The outback seeped into our hotel room with the dawn.
It announced itself first with the guffaws of kookaburras, then a screeching chorus of a hundred white corellas. They were teasing us, luring us out of modern downtown Perth and into the bush.
Jim and I, friends since long before his hair turned gray and my laugh lines became wrinkles, were in Australia to mark the 25th anniversary of our first epic road trip. We’d bounced along on broken seat springs for 5,000 miles around eastern Australia, emergency fuel cans and extra tires in the back of our temperamental station wagon.
Older and theoretically wiser — and less poverty-stricken — we nonetheless wanted an appropriately challenging sequel. We found it in Western Australia: 975,000 square miles of assorted deserts with a tropical coastal fringe.
We would follow part of Highway One, the road that encircles the continent, from Perth to Darwin. Although the route is paved, it would still be an adventure through some of the country’s most remote regions. Western Australia is the country’s biggest state — more than six times the size of California — but is so sparsely populated that it averages fewer than two people per square mile.
We agreed that 18 days in a tent was not the appealing option it was in 1979. We settled on a four-wheel-drive Toyota Land Cruiser converted by Britz Rentals into a home-on-the-road complete with sink, stove, refrigerator and two comfy fold-down beds.

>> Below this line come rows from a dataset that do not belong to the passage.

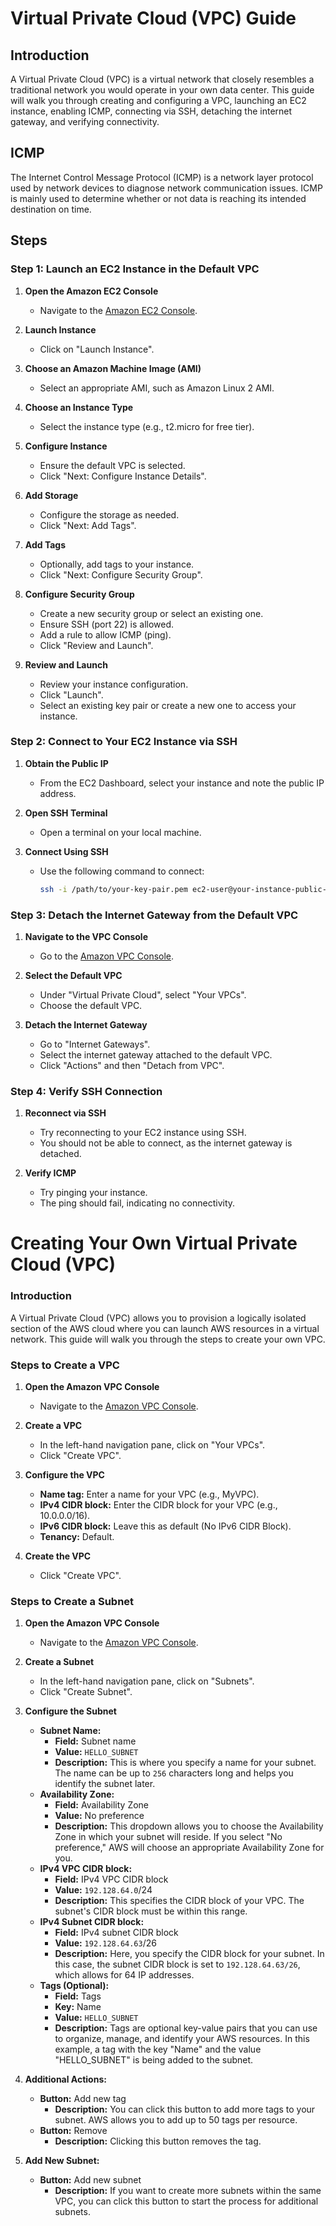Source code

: # Virtual Private Cloud (VPC) Guide

## Introduction

A Virtual Private Cloud (VPC) is a virtual network that closely resembles a traditional network you would operate in your own data center. This guide will walk you through creating and configuring a VPC, launching an EC2 instance, enabling ICMP, connecting via SSH, detaching the internet gateway, and verifying connectivity.

## ICMP

The Internet Control Message Protocol (ICMP) is a network layer protocol used by network devices to diagnose network communication issues. ICMP is mainly used to determine whether or not data is reaching its intended destination on time.

## Steps

### Step 1: Launch an EC2 Instance in the Default VPC

1. **Open the Amazon EC2 Console**
   - Navigate to the [Amazon EC2 Console](https://console.aws.amazon.com/ec2/).

2. **Launch Instance**
   - Click on "Launch Instance".

3. **Choose an Amazon Machine Image (AMI)**
   - Select an appropriate AMI, such as Amazon Linux 2 AMI.

4. **Choose an Instance Type**
   - Select the instance type (e.g., t2.micro for free tier).

5. **Configure Instance**
   - Ensure the default VPC is selected.
   - Click "Next: Configure Instance Details".

6. **Add Storage**
   - Configure the storage as needed.
   - Click "Next: Add Tags".

7. **Add Tags**
   - Optionally, add tags to your instance.
   - Click "Next: Configure Security Group".

8. **Configure Security Group**
   - Create a new security group or select an existing one.
   - Ensure SSH (port 22) is allowed.
   - Add a rule to allow ICMP (ping).
   - Click "Review and Launch".

9. **Review and Launch**
   - Review your instance configuration.
   - Click "Launch".
   - Select an existing key pair or create a new one to access your instance.

### Step 2: Connect to Your EC2 Instance via SSH

1. **Obtain the Public IP**
   - From the EC2 Dashboard, select your instance and note the public IP address.

2. **Open SSH Terminal**
   - Open a terminal on your local machine.

3. **Connect Using SSH**
   - Use the following command to connect:

     ```bash
     ssh -i /path/to/your-key-pair.pem ec2-user@your-instance-public-ip
     ```

### Step 3: Detach the Internet Gateway from the Default VPC

1. **Navigate to the VPC Console**
   - Go to the [Amazon VPC Console](https://console.aws.amazon.com/vpc/).

2. **Select the Default VPC**
   - Under "Virtual Private Cloud", select "Your VPCs".
   - Choose the default VPC.

3. **Detach the Internet Gateway**
   - Go to "Internet Gateways".
   - Select the internet gateway attached to the default VPC.
   - Click "Actions" and then "Detach from VPC".

### Step 4: Verify SSH Connection

1. **Reconnect via SSH**
   - Try reconnecting to your EC2 instance using SSH.
   - You should not be able to connect, as the internet gateway is detached.

2. **Verify ICMP**
   - Try pinging your instance.
   - The ping should fail, indicating no connectivity.

# Creating Your Own Virtual Private Cloud (VPC)

### Introduction

A Virtual Private Cloud (VPC) allows you to provision a logically isolated section of the AWS cloud where you can launch AWS resources in a virtual network. This guide will walk you through the steps to create your own VPC.

### Steps to Create a VPC

1. **Open the Amazon VPC Console**
   - Navigate to the [Amazon VPC Console](https://console.aws.amazon.com/vpc/).

2. **Create a VPC**
   - In the left-hand navigation pane, click on "Your VPCs".
   - Click "Create VPC".

3. **Configure the VPC**
   - **Name tag:** Enter a name for your VPC (e.g., MyVPC).
   - **IPv4 CIDR block:** Enter the CIDR block for your VPC (e.g., 10.0.0.0/16).
   - **IPv6 CIDR block:** Leave this as default (No IPv6 CIDR Block).
   - **Tenancy:** Default.

4. **Create the VPC**
   - Click "Create VPC".

### Steps to Create a Subnet

1. **Open the Amazon VPC Console**
   - Navigate to the [Amazon VPC Console](https://console.aws.amazon.com/vpc/).

2. **Create a Subnet**
   - In the left-hand navigation pane, click on "Subnets".
   - Click "Create Subnet".

3. **Configure the Subnet**
   - **Subnet Name:**
     - **Field:** Subnet name
     - **Value:** `HELLO_SUBNET`
     - **Description:** This is where you specify a name for your subnet. The name can be up to `256` characters long and helps you identify the subnet later.
   - **Availability Zone:**
     - **Field:** Availability Zone
     - **Value:** No preference
     - **Description:** This dropdown allows you to choose the Availability Zone in which your subnet will reside. If you select "No preference," AWS will choose an appropriate Availability Zone for you.
   - **IPv4 VPC CIDR block:**
     - **Field:** IPv4 VPC CIDR block
     - **Value:** `192.128.64.0`/24
     - **Description:** This specifies the CIDR block of your VPC. The subnet's CIDR block must be within this range.
   - **IPv4 Subnet CIDR block:**
     - **Field:** IPv4 subnet CIDR block
     - **Value:** `192.128.64.63`/26
     - **Description:** Here, you specify the CIDR block for your subnet. In this case, the subnet CIDR block is set to `192.128.64.63/26`, which allows for 64 IP addresses.
   - **Tags (Optional):**
     - **Field:** Tags
     - **Key:** Name
     - **Value:** `HELLO_SUBNET`
     - **Description:** Tags are optional key-value pairs that you can use to organize, manage, and identify your AWS resources. In this example, a tag with the key "Name" and the value "HELLO_SUBNET" is being added to the subnet.

4. **Additional Actions:**
   - **Button:** Add new tag
     - **Description:** You can click this button to add more tags to your subnet. AWS allows you to add up to 50 tags per resource.
   - **Button:** Remove
     - **Description:** Clicking this button removes the tag.

5. **Add New Subnet:**
   - **Button:** Add new subnet
     - **Description:** If you want to create more subnets within the same VPC, you can click this button to start the process for additional subnets.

The SUV was pure luxury compared with our first trip, when we set off on a year’s journey through Asia and Australia to try to establish ourselves as travel writers. The stories we gathered propelled us into careers as freelance travel writers. Jim now lives in Bangkok, Thailand, and I in Montreal, and it was a rare treat to find the time to take on an adventure together. We were both toying with new writing projects. This part of the world had inspired us once, we figured. It might just do so again.

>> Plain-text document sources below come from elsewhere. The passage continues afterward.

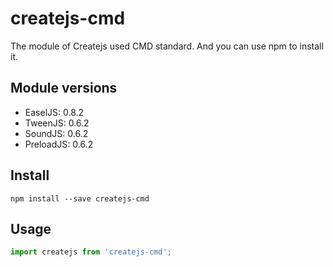 # createjs-cmd

The module of Createjs used CMD standard. And you can use npm to install it.

## Module versions
- EaselJS: 0.8.2
- TweenJS: 0.6.2
- SoundJS: 0.6.2
- PreloadJS: 0.6.2

## Install

```shell
npm install --save createjs-cmd
```

## Usage

```javascript
import createjs from 'createjs-cmd';
```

We drove slowly up the coast north of Perth through vineyards and farmland, stopping to buy fresh fruit from roadside stands. In the wind-swept seaside communities, the gum trees grew sideways. and windsurfers dotted the waves like neon dragonflies. In lush Kalbarri National Park, we hiked through the river-cut gorges and the eerie limestone spires that sprout from sandy desert.
On our second day, we took our first detour off Highway One. We turned off at the Overlander Roadhouse for Shark Bay Marine Park, a protected zone for the dozen or more native shark species. But the draw to this remote area is a pod of dolphins that arrives each morning and afternoon for a fish handout on the beach at Monkey Mia. In the ‘60s, a local woman noticed a dolphin following her during her beach walks, and the place became a mecca for dolphin lovers. As hundreds of visitors shuffle excitedly in the shallows, nine “regular” dolphins arrive like clockwork.
We stayed overnight at Monkey Mia and were glad we did. At dawn, before the crowds arrived, we had our own private pair of Indo-Pacific bottlenose dolphins following us as we jogged along the beach. In the afternoon, we took a catamaran cruise over crystal water, peering into the shallows at several dugongs — relatives of the manatee — as they gently fed on sea grass.
Deserts are my favorite ecosystems on land. But if I’m not bolting down a sand dune, I’d rather be underwater. So on our fourth day, now 800 miles north of Perth, we veered onto the North West Cape, a finger of land jutting into the Indian Ocean. I made a beeline with a guide from Exmouth Diving to an abandoned U.S. Navy pier encrusted with brilliant multicolored coral. I saw more marine life than I’d seen during any single dive on the Great Barrier Reef: clouds of lion fish, giant potato cods and groupers, and all manner of barracuda, parrot fish and strange wobbygong and toadfish.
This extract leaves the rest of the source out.